Posted by David Fielden, Economic Development Project Officer , Hauraki District Council on 02/04/2014

mandarin teacher

Where would you be if you heard excited greetings of “Hello, teacher!” in Mandarin?

Chances are, in a classroom at Karangahake, Paeroa, Netherton or Hikutaia – where Guo Xiaoshuai is helping primary and secondary students to learn Mandarin and understand Chinese culture.

Xiaoshuai, known to her local students as Selina, has swapped her job teaching English to Beijing teenagers for a one-year contract in the Ohinemuri Schools cluster. She’s one of 70 Mandarin learning assistants working in New Zealand as part of a Chinese Government-funded initiative set up in 2010 under the bilateral Fair Trade Agreement, to promote understanding and raise the quality of Chinese education in Kiwi schools.

The programme is administered through Hanban – the Chinese Language Council International – and is managed in New Zealand by the Confucious Institute which has offices at Auckland, Victoria and Canterbury Universities.

While most of the learning assistants are based at urban schools, a Hauraki District Council economic development initiative resulted in Selina being posted to Paeroa, where she is hosted with a local teacher.

“At first I was upset not to be in Auckland; that instead I would be teaching in eight schools here,” she says. “But after two weeks, I was so excited. I’m very lucky to be here. Everyone is so friendly and welcoming.”

In contrast to the quiet, structured classes in which Selina has spent the past 8½ years since completing an English degree at Harbin Normal University, New Zealand students have much more freedom to move around and express themselves, she says. “Another challenge is that this is my first time teaching young children. And I love them.”

In fact Selina now hopes that when she returns to Beijing she can teach primary pupils there – especially as her own son is six, the age at which Chinese children start school.

“I think the younger you are, the easier it is to learn another language. Five and six-year-olds only have a limited attention focus and we have lots of games, but Year 5 and 6 students learn a lot and are very outgoing. Some can already have a dialogue in Mandarin, and it’s wonderful when they call out and greet me on the street.”

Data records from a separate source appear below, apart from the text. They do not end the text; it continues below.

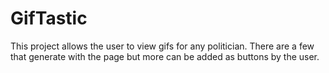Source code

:# GifTastic

This project allows the user to view gifs for any politician.  There are a few that generate with the page but more can be added as buttons by the user.  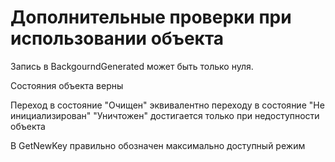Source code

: ﻿# Дополнительные проверки при использовании объекта

Запись в BackgourndGenerated может быть только нуля.

Состояния объекта верны

Переход в состояние "Очищен" эквивалентно переходу в состояние "Не инициализирован"
"Уничтожен" достигается только при недоступности объекта

В GetNewKey правильно обозначен максимально доступный режим

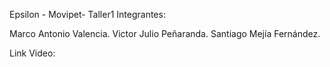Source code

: Epsilon - Movipet-  Taller1 
Integrantes:

Marco Antonio Valencia.
Victor Julio Peñaranda.
Santiago Mejía Fernández.

Link Video:
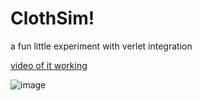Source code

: # ClothSim!

a fun little experiment with verlet integration

[video of it working](https://youtu.be/7fuuVcg--Mo)

![image](https://user-images.githubusercontent.com/45476006/227733435-9da2a87d-215a-4262-adf9-08eaf1a025ec.png)
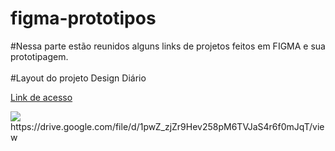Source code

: # figma-prototipos

#Nessa parte estão reunidos alguns links de projetos feitos em FIGMA e sua prototipagem.<br><br>
#Layout do projeto Design Diário

<a href="https://www.figma.com/proto/BSdGPYPNJRb1cqOy8AizxC/Design-Di%C3%A1rio---Projeto-Figma-%5BAlura%5D?page-id=0%3A1&type=design&node-id=1-5&viewport=390%2C445%2C1&scaling=scale-down&starting-point-node-id=1%3A5" target="_blank">Link de acesso</a>

<img src="https://drive.google.com/file/d/1pwZ_zjZr9Hev258pM6TVJaS4r6f0mJqT/view?usp=drivesdk"/>
https://drive.google.com/file/d/1pwZ_zjZr9Hev258pM6TVJaS4r6f0mJqT/view
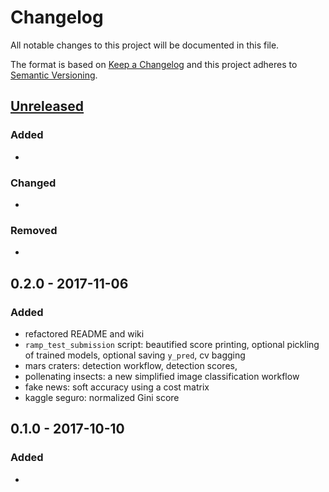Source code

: # Changelog
All notable changes to this project will be documented in this file.

The format is based on [Keep a Changelog](http://keepachangelog.com/en/1.0.0/)
and this project adheres to [Semantic Versioning](http://semver.org/spec/v2.0.0.html).

## [Unreleased]
### Added
-

### Changed
-

### Removed
-

## 0.2.0 - 2017-11-06
### Added
- refactored README and wiki
- `ramp_test_submission` script: beautified score printing, optional pickling of trained models, optional saving `y_pred`, cv bagging
- mars craters: detection workflow, detection scores,
- pollenating insects: a new simplified image classification workflow
- fake news: soft accuracy using a cost matrix
- kaggle seguro: normalized Gini score

## 0.1.0 - 2017-10-10
### Added
-


[Unreleased]: https://github.com/paris-saclay-cds/ramp-workflow/compare/v0.2.0...HEAD
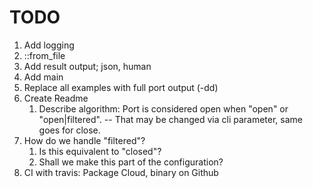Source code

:# TODO

1. Add logging
1. ::from_file
1. Add result output; json, human
1. Add main
1. Replace all examples with full port output (-dd)
1. Create Readme
    1. Describe algorithm: Port is considered open when "open" or "open|filtered". -- That may be changed via cli parameter, same goes for close.
1. How do we handle "filtered"?
    1. Is this equivalent to "closed"?
    1. Shall we make this part of the configuration? 
1. CI with travis: Package Cloud, binary on Github

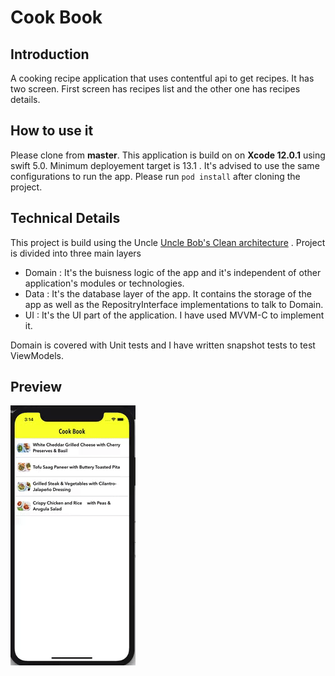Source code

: # Cook Book

## Introduction
A cooking recipe application that uses contentful api to get recipes. It has two screen. First screen has recipes list and the other one has recipes details.

## How to use it
Please clone from **master**. This application is build on on **Xcode 12.0.1** using swift 5.0. Minimum deployement target is 13.1 . It's advised to use the same configurations to run the app.
Please run `pod install` after cloning the project.

## Technical Details
This project is build using the Uncle [Uncle Bob's Clean architecture](https://blog.cleancoder.com/uncle-bob/2012/08/13/the-clean-architecture.html) . Project is divided into three main layers

- Domain : It's the buisness logic of the app and it's independent of other application's modules or technologies. 
- Data : It's the database layer of the app. It contains the storage of the app as well as the RepositryInterface implementations to talk to Domain.
- UI : It's the UI part of the application. I have used MVVM-C to implement it. 

Domain is covered with Unit tests and I have written snapshot tests to test ViewModels.

## Preview
![Preview](preview.gif)
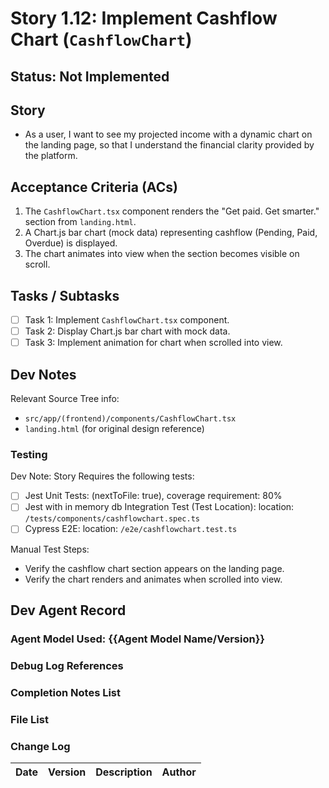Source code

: # Story 1.12: Implement Cashflow Chart (`CashflowChart`)

## Status: Not Implemented

## Story

- As a user, I want to see my projected income with a dynamic chart on the landing page, so that I understand the financial clarity provided by the platform.

## Acceptance Criteria (ACs)

1.  The `CashflowChart.tsx` component renders the "Get paid. Get smarter." section from `landing.html`.
2.  A Chart.js bar chart (mock data) representing cashflow (Pending, Paid, Overdue) is displayed.
3.  The chart animates into view when the section becomes visible on scroll.

## Tasks / Subtasks

- [ ] Task 1: Implement `CashflowChart.tsx` component.
- [ ] Task 2: Display Chart.js bar chart with mock data.
- [ ] Task 3: Implement animation for chart when scrolled into view.

## Dev Notes

Relevant Source Tree info:
- `src/app/(frontend)/components/CashflowChart.tsx`
- `landing.html` (for original design reference)

### Testing

Dev Note: Story Requires the following tests:

- [ ] Jest Unit Tests: (nextToFile: true), coverage requirement: 80%
- [ ] Jest with in memory db Integration Test (Test Location): location: `/tests/components/cashflowchart.spec.ts`
- [ ] Cypress E2E: location: `/e2e/cashflowchart.test.ts`

Manual Test Steps:
- Verify the cashflow chart section appears on the landing page.
- Verify the chart renders and animates when scrolled into view.

## Dev Agent Record

### Agent Model Used: {{Agent Model Name/Version}}

### Debug Log References

### Completion Notes List

### File List

### Change Log

| Date | Version | Description | Author |
| :--- | :------ | :---------- | :----- |
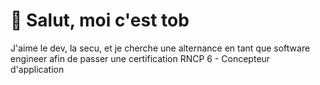 # 👋 Salut, moi c'est tob

J'aime le dev, la secu, et je cherche une alternance en tant que software engineer afin de passer une certification RNCP 6 - Concepteur d'application
<!---
tob-0/tob-0 is a ✨ special ✨ repository because its `README.md` (this file) appears on your GitHub profile.
You can click the Preview link to take a look at your changes.
--->
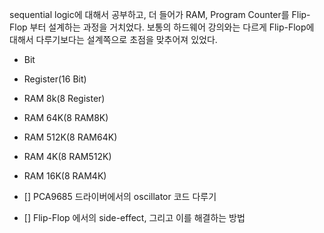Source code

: sequential logic에 대해서 공부하고, 더 들어가 RAM, Program Counter를 Flip-Flop 부터 설계하는 과정을 거치었다.
보통의 하드웨어 강의와는 다르게 Flip-Flop에 대해서 다루기보다는 설계쪽으로 초점을 맞추어져 있었다.  

- Bit  
- Register(16 Bit)    
- RAM 8k(8 Register)  
- RAM 64K(8 RAM8K)  
- RAM 512K(8 RAM64K)  
- RAM 4K(8 RAM512K)  
- RAM 16K(8 RAM4K)  
 
 
 - [] PCA9685 드라이버에서의 oscillator 코드 다루기  
 - [] Flip-Flop 에서의 side-effect, 그리고 이를 해결하는 방법  
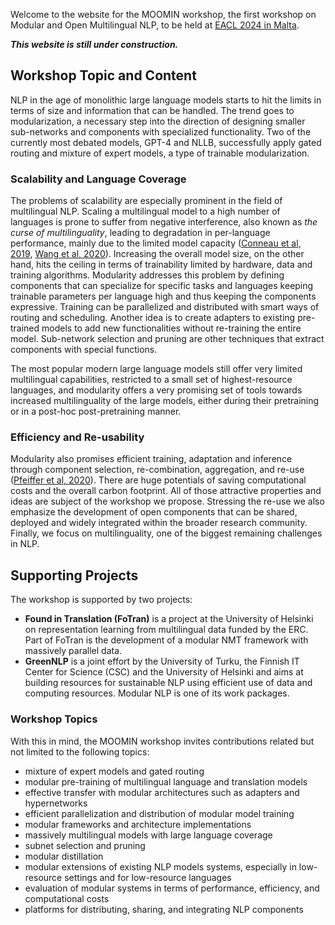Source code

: Welcome to the website for the MOOMIN workshop, the first workshop on Modular and Open Multilingual NLP, to be held at [EACL 2024 in Malta](https://2024.eacl.org/).

**_This website is still under construction._**


## Workshop Topic and Content

NLP in the age of monolithic large language models starts to hit the limits in terms of size and information that can be handled. The trend goes to modularization, a necessary step into the direction of designing smaller sub-networks and components with specialized functionality. Two of the currently most debated models, GPT-4 and NLLB, successfully apply gated routing and mixture of expert models, a type of trainable modularization.

### Scalability and Language Coverage

The problems of scalability are especially prominent in the field of multilingual NLP. 
Scaling a multilingual model to a high number of languages is prone to suffer from negative interference, also known as _the curse of multilinguality_, leading to degradation in per-language performance, mainly due to the limited model capacity ([Conneau et al, 2019](https://aclanthology.org/2020.acl-main.747/), [Wang et al, 2020](https://aclanthology.org/2020.emnlp-main.359/)).
Increasing the overall model size, on the other hand, hits the ceiling in terms of trainability limited by hardware, data and training algorithms. Modularity addresses this problem by defining components that can specialize for specific tasks and languages keeping trainable parameters per language high and thus keeping the components expressive. Training can be parallelized and distributed with smart ways of routing and scheduling. Another idea is to create adapters to existing pre-trained models to add new functionalities without re-training the entire model. Sub-network selection and pruning are other techniques that extract components with special functions. 

The most popular modern large language models still offer very limited multilingual capabilities, restricted to a small set of highest-resource languages, and modularity offers a very promising set of tools towards increased multilinguality of the large models, either during their pretraining or in a post-hoc post-pretraining manner. 

### Efficiency and Re-usability

Modularity also promises efficient training, adaptation and inference through component selection, 
re-combination, aggregation, and re-use ([Pfeiffer et al, 2020](https://aclanthology.org/2020.emnlp-demos.7/)). There are huge potentials of saving computational costs and the overall carbon footprint. All of those attractive properties and ideas are subject of the workshop we propose. Stressing the re-use we also emphasize the development of open components that can be shared, deployed and widely integrated within the broader research community. Finally, we focus on multilinguality, one of the biggest remaining challenges in NLP.

## Supporting Projects

The workshop is supported by two projects:
 - **Found in Translation (FoTran)** is a project at the University of Helsinki on representation learning from multilingual data funded by the ERC. Part of FoTran is the development of a modular NMT framework with massively parallel data.
 - **GreenNLP** is a joint effort by the University of Turku, the Finnish IT Center for Science (CSC) and the University of Helsinki and aims at building resources for sustainable NLP using efficient use of data and computing resources. Modular NLP is one of its work packages.


### Workshop Topics

With this in mind, the MOOMIN workshop invites contributions related but not limited to the following topics:
 - mixture of expert models and gated routing
 - modular pre-training of multilingual language and translation models
 - effective transfer with modular architectures such as adapters and hypernetworks
 - efficient parallelization and distribution of modular model training
 - modular frameworks and architecture implementations
 - massively multilingual models with large language coverage
 - subnet selection and pruning
 - modular distillation
 - modular extensions of existing NLP models systems, especially in low-resource settings and for low-resource languages
 - evaluation of modular systems in terms of performance, efficiency, and computational costs
 - platforms for distributing, sharing, and integrating NLP components

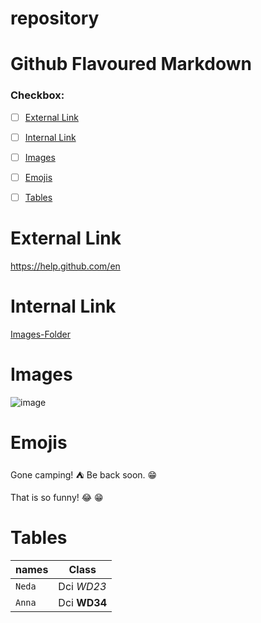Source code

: # repository
# Github Flavoured Markdown

### Checkbox: 
- [ ] [External Link](#external-link)
- [ ] [Internal Link](#internal-link)
- [ ] [Images](#images)
- [ ] [Emojis](#emojis)
- [ ] [Tables](#tables)



# External Link

https://help.github.com/en


# Internal Link

[Images-Folder](https://github.com/Neda-Salahian/repository/blob/main/images/logo.png)


# Images
![image](../images/logo.ong)

# Emojis
Gone camping! :tent: Be back soon. :grin:

That is so funny! :joy: :grin:

# Tables

| names | Class |
| --- | --- |
| `Neda` | Dci *WD23* |
| `Anna` | Dci **WD34** |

The most common questions Selina gets from Kiwi kids are “How old are you?” (31) and “How do I write my name in Mandarin?” There’s a lot of interest, too, in multi-storey Chinese apartment houses, the size of Selina’s school (2000 students) and whether she knows all the children’s names (No).

At 40-pupil Karangahake School, 10-year-old Hamish Pennell says Selina’s photos of China are “amazing”, and he’d like to travel there. Evita Luckman, also 10, says having the chance to learn Mandarin is cool. “It’s quite exciting, especially writing some Chinese characters. In English, we don’t have to worry about drawing the lines in a certain order.” Naomi Laslett, aged 9, enjoys the humour in Selina’s lessons.

Principal John Doran is delighted to have Selina teaching at Karangahake, where her bubbly personality makes her a perfect fit. He says the cultural exchange is “a great opportunity for the future”. Teachers are learning along with students, and the school is looking into everyday ways to build on the once-a-week lessons.

Councillor Toby Adams, Chairman of the Economic Development Sub-committee, says teaching languages like Mandarin to Hauraki students is a key component of Council’s new approach to economic development. “This is the language of one of our key 21st century trading partners and we are delighted that the Ohinemuri school cluster saw the benefits and decided to be involved. With the recent attraction of a Chinese company to Hauraki, students who learn Mandarin will enhance their job prospects both here and on the international stage”, said Councillor Adams.

Council’s Economic Development Officer stated “knowledge of Mandarin and of Chinese culture is becoming increasingly important in New Zealand, with trade links growing between the two countries, and China being our biggest export market. The Hauraki District is already benefiting from the relationship, with a Chinese company due to open an export ice cream company in Kerepehi later this year”.